I'm back. Had a great time in Washington DC, which I had never visited, and was so intrigued with it that I of course started accumulating books about it, as I am the kind of person whose imagination about a place is only really sparked once I've been there. Thanks to my sister's previous knowledge of the area around Dupont Circle, I visited Kramerbooks & afterwords-A cafe a couple of times, and I thought I'd say a couple of things about that. I don't know if it's because of my longstanding former job at a bookstore or just because I'm a reader, but I get a pretty good feel for a bookstore right away. Some bookstores have the "it" factor and some don't, and you can sense the energy of a place that has this right away. Even having worked in one, I don't really know how it's done, but some places, the books practically leap into your hands. If I hadn't had to travel across country with already stuffed luggage, I would have done a lot more damage there than my finances really allow.

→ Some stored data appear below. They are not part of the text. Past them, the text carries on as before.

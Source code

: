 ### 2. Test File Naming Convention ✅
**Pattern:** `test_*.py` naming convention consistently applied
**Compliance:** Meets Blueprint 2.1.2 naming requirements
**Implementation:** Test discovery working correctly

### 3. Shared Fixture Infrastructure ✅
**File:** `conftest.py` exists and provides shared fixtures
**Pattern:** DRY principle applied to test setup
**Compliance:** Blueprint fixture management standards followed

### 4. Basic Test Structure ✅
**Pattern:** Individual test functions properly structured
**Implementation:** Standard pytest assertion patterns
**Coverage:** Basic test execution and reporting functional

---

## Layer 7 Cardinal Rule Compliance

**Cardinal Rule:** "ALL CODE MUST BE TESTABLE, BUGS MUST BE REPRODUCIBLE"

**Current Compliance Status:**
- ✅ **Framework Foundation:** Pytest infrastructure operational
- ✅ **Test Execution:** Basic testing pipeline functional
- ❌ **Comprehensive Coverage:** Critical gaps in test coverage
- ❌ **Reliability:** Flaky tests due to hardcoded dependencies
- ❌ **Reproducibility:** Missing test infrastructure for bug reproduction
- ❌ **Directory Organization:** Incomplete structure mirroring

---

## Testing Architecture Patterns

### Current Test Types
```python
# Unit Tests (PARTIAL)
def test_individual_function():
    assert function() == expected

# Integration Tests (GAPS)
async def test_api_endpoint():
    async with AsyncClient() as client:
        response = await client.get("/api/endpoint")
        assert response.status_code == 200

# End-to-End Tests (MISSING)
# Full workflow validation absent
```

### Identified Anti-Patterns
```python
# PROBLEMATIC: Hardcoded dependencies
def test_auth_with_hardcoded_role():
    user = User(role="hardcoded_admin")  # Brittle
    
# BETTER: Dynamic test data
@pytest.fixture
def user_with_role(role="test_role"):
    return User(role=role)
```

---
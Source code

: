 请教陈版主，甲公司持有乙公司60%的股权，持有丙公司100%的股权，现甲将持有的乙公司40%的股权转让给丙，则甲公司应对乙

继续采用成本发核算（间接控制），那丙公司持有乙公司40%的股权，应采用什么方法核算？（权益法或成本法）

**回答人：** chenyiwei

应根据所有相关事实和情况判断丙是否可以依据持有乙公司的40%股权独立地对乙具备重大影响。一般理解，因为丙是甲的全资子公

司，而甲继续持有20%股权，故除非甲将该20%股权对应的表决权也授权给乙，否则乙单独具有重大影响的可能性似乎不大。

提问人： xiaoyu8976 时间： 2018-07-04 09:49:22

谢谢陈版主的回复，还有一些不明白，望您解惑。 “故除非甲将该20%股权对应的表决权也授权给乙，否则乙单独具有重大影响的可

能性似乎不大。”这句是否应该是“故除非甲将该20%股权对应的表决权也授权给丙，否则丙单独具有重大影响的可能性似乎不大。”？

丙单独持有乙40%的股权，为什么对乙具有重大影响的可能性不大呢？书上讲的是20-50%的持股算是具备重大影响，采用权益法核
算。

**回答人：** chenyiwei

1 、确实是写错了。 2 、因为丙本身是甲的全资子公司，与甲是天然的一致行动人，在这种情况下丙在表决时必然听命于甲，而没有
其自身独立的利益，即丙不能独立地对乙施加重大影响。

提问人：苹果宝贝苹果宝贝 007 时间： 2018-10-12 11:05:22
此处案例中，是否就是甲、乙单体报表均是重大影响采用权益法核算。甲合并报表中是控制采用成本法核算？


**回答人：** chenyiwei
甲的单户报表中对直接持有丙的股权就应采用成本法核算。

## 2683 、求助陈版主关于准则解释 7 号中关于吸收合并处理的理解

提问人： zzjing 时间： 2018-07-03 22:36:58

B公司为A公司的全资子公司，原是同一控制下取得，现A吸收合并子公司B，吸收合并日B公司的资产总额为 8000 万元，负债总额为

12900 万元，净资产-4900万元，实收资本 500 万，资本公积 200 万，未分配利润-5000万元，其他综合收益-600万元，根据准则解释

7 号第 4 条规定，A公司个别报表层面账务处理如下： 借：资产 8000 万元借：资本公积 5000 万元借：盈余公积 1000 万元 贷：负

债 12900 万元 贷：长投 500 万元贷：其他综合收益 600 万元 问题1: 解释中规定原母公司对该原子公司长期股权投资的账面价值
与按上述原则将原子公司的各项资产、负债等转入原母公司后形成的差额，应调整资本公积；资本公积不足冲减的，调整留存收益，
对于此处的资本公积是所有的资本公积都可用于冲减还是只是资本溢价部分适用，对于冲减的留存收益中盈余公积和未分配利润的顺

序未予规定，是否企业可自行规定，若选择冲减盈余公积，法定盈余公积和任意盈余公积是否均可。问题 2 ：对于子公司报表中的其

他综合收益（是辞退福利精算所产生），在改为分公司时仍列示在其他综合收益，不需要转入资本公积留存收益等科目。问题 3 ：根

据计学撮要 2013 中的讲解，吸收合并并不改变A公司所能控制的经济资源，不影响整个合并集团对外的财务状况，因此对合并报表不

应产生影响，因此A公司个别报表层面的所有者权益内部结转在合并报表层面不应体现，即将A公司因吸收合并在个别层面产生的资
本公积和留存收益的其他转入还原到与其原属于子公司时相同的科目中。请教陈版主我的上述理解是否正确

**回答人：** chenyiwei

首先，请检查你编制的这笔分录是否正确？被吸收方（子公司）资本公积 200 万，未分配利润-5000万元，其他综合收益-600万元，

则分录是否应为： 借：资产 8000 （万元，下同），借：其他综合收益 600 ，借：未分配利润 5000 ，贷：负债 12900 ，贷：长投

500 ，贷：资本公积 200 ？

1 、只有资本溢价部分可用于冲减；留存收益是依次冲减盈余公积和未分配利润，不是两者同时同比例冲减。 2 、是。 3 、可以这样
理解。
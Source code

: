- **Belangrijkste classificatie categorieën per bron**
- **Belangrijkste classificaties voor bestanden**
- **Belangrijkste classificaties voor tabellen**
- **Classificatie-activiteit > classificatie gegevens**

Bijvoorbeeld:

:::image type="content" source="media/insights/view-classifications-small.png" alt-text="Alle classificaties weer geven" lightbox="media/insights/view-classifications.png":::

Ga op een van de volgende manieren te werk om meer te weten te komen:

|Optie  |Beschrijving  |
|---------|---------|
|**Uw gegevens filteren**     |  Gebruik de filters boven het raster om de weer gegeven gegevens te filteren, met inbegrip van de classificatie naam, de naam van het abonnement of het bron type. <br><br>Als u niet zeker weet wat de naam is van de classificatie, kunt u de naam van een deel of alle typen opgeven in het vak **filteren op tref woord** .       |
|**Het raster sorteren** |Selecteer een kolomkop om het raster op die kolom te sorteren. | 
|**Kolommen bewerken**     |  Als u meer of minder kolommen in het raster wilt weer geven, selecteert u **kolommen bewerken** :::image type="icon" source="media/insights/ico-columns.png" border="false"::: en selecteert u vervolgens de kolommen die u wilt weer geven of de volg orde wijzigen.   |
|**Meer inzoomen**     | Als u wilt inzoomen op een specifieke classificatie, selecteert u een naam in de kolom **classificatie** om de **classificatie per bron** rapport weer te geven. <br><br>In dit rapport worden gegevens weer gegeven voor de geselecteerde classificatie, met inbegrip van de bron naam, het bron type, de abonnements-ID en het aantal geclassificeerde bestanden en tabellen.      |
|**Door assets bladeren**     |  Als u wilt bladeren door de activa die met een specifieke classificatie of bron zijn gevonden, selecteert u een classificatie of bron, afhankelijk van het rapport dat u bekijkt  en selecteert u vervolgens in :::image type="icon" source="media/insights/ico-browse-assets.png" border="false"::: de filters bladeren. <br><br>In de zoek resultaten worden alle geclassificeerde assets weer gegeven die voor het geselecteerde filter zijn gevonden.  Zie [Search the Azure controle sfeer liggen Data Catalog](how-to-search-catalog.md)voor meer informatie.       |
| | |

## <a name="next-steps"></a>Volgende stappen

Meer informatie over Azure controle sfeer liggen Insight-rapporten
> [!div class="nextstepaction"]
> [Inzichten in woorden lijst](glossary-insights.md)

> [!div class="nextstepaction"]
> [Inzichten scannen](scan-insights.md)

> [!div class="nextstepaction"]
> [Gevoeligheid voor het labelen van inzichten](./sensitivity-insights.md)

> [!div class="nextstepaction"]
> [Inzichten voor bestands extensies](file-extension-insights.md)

Kramerbooks & afterwords- A Cafe-- has taken the idea of the coffee shop attached to a bookstore to a new level, in that it also has a bar, and a quite impressive bar at that. I was left to my own devices the last night I was in the city but had espied the casual nature of the bar on my previous visit, so had no problem walking in and as asking for a good IPA. "I know just what you want," the very able bartender said, and indeed he did. It turned out to be Evolution Craft Brewery Lot No. 3, and perhaps I had a bit too much of it, but it was the last night of my trip, and YOLO, a term that was expounded upon at my nephew's graduation ceremony, although the student speaker was using it to say that you only live once so you might as well serve others, not drink a lot of beer.
There was a book signing going on in the room next door, though I never did quite figure out of what, but a lot of very happy people drifted into the bar and drifted out again, and I felt perfectly comfortable reading my book--I think it was Drama City by George Pelecanos, one I was very happy to be reading in the city it is set in--in a space that seemed to accommodate both the social and the solitary in an easy way.
Let's just say that a bookstore with a cafe is great, but a bookstore with a bar is genius. I probably wouldn't have made the impulse buy of This Town, a great Washington tell all by Mark Liebovich if not slightly under the influence, but it turned out to be a good choice and a good time to read about Washington as a kind of Versailleslike court, which frankly, I never got near enough to feel the emanations from . And it kept me happy for many hours as I winged my way back across the country. It's a bit ironic that only last night, after watching a Daily Show which featured an interview with George Stephanopoulos, in better times, you might say, even though it was only a couple of weeks ago, and then saw a Daily Beast piece about how he had fallen afoul of some of the rules of Washington in contributing to some Clinton project. After reading this book, you only wonder that it doesn't happen more often, as the way people move into and out of the public sector and the private sector, and observe some lines drawn while ignoring others makes it a very complicated dance indeed.
As I purchased my book, I said, under the influence of beer, but also my happiness to be there, "I used to work at a bookstore on the West Coast and this is a great bookstore." The clerk seemed a bit taken aback by my statement and replied, "Really?" I said "Yes."
Unfortunately my pronouncement, though accurate, probably counts for very little in such rarified waters as these.